Some important exhibitions held recently at the gallery include Twachtman
in Gloucester: His Last Years, 1900-1902 (1987); Frank W. Benson:
The Impressionist Years (1988); In the Sunlight: The Floral
and Figurative Art of J. H. Twachtman (1989); Ten American
Painters (1990); American Painters in Giverny, 1885-1920
(1993); William Merritt Chase: Master of American Impressionism
(1994-95); Willard Leroy Metcalf: An American Impressionist
(1995-96); Painters of Cape Ann, 1840-1940: One Hundred Years in
Gloucester and Rockport (1996); Wilfrid-Gabriel de Glehn: John
Singer Sargent’s Painting Companion (1997); Theodore
Wores: Paintings from California to Japan (1998); and Arthur
Wesley Dow: His Art and His Influence (1999).
Dr. William Gerdts
Dr.
William H. Gerdts is professor emeritus of art history at the Graduate
School of the City University of New York, where he taught for twenty-eight
years. He has held many previous museum and teaching posts; he has taught
at the University of Maryland and was curator of painting and sculpture
at the Newark Museum, New Jersey, for twelve years. His extensive writings
in the field of American art encompass numerous articles and books,
including American Neo-Classic Sculpture: The Marble Resurrection (1973),
Painters of the Humble Truth: Masterpieces of American Still-Life, 1801-1939
(1981), American Impressionism (1984); Grand Illusions: History Painting
in America (with Mark Thistlewaite, 1988), Art Across America (1990);
Monet's Giverny: An Impressionist Colony (1993); William Glackens (1996),
Impressionist New York (1994), and California Impressionism (with Will
South 1998). Gerdts received his B.A. from Amherst College, Massachusetts,
and his Ph.D. from Harvard University, Cambridge, Massachusetts.
Dr.
Bruce Chambers
Bruce W. Chambers
is a nationally recognized historian of nineteenth- and twentieth-century
American art. As the director of the Willard L. Metcalf Catalogue Raisonne
for over a decade, he has been compiling a comprehensive record of Metcalf’s
oils, watercolors, pastels, and drawings. He has also completed a catalogue
raisonne of the work of the mid-nineteenth-century Pittsburgh political
and social satirist, David Gilmour Blythe, and has published and lectured
on a wide range of other artists and subjects, including Frank W. Benson,
Thomas Cole, Robert Henri, Charles Burchfield, Southern art, and American
trompe l’oeil money painting.
Chambers
received his B.A. from Yale University, his M.A. from the University
of Rochester, in art history, and his Ph.D. from the University of Pennsylvania.

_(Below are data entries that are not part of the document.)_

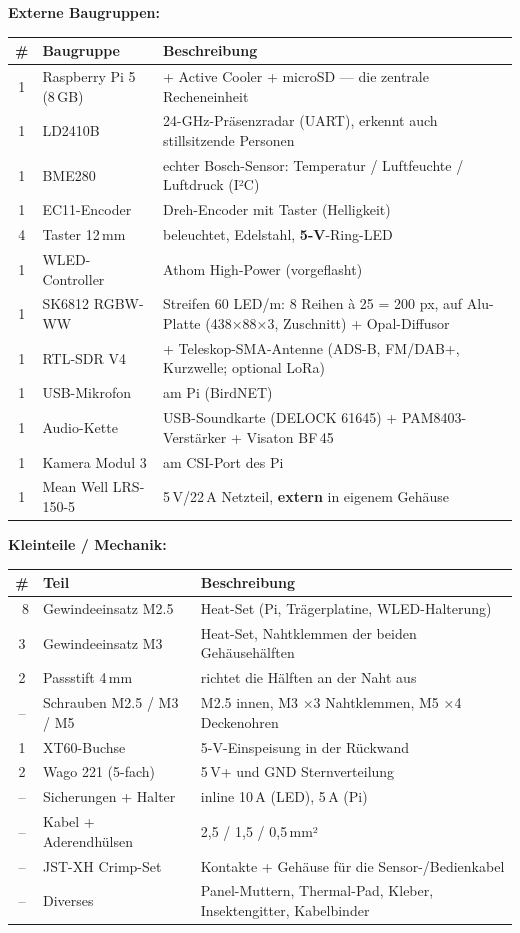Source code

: \textbf{Externe Baugruppen:}\par
{}
\begin{tabular}{clp{88mm}}
\toprule
\textbf{\#} & \textbf{Baugruppe} & \textbf{Beschreibung} \\ \midrule
1 & Raspberry Pi 5 (8\,GB) & + Active Cooler + microSD — die zentrale Recheneinheit \\
1 & LD2410B & 24-GHz-Präsenzradar (UART), erkennt auch stillsitzende Personen \\
1 & BME280 & echter Bosch-Sensor: Temperatur / Luftfeuchte / Luftdruck (I²C) \\
1 & EC11-Encoder & Dreh-Encoder mit Taster (Helligkeit) \\
4 & Taster 12\,mm & beleuchtet, Edelstahl, \textbf{5-V}-Ring-LED \\
1 & WLED-Controller & Athom High-Power (vorgeflasht) \\
1 & SK6812 RGBW-WW & Streifen 60 LED/m: 8 Reihen à 25 = 200 px, auf Alu-Platte (438×88×3, Zuschnitt) + Opal-Diffusor \\
1 & RTL-SDR V4 & + Teleskop-SMA-Antenne (ADS-B, FM/DAB+, Kurzwelle; optional LoRa) \\
1 & USB-Mikrofon & am Pi (BirdNET) \\
1 & Audio-Kette & USB-Soundkarte (DELOCK 61645) + PAM8403-Verstärker + Visaton BF\,45 \\
1 & Kamera Modul 3 & am CSI-Port des Pi \\
1 & Mean Well LRS-150-5 & 5\,V/22\,A Netzteil, \textbf{extern} in eigenem Gehäuse \\
\bottomrule
\end{tabular}

\textbf{Kleinteile / Mechanik:}\par
{}
\begin{tabular}{clp{88mm}}
\toprule
\textbf{\#} & \textbf{Teil} & \textbf{Beschreibung} \\ \midrule
~8 & Gewindeeinsatz M2.5 & Heat-Set (Pi, Trägerplatine, WLED-Halterung) \\
3 & Gewindeeinsatz M3 & Heat-Set, Nahtklemmen der beiden Gehäusehälften \\
2 & Passstift 4\,mm & richtet die Hälften an der Naht aus \\
-- & Schrauben M2.5 / M3 / M5 & M2.5 innen, M3 ×3 Nahtklemmen, M5 ×4 Deckenohren \\
1 & XT60-Buchse & 5-V-Einspeisung in der Rückwand \\
2 & Wago 221 (5-fach) & 5\,V+ und GND Sternverteilung \\
-- & Sicherungen + Halter & inline 10\,A (LED), 5\,A (Pi) \\
-- & Kabel + Aderendhülsen & 2,5 / 1,5 / 0,5\,mm² \\
-- & JST-XH Crimp-Set & Kontakte + Gehäuse für die Sensor-/Bedienkabel \\
-- & Diverses & Panel-Muttern, Thermal-Pad, Kleber, Insektengitter, Kabelbinder \\
\bottomrule
\end{tabular}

He has taught at Emory University, the University of Rochester, and
the Fashion Institute of Technology, where he also served as dean of
Graduate Studies. He has been the chief curator of the Memorial Art
Gallery in Rochester, New York, and the director of the University of
Iowa Museum of Art. He currently works out of his home in Hamden, Connecticut,
as a researcher and writer, and as a consultant to private collectors,
museums, auction houses, galleries, and universities.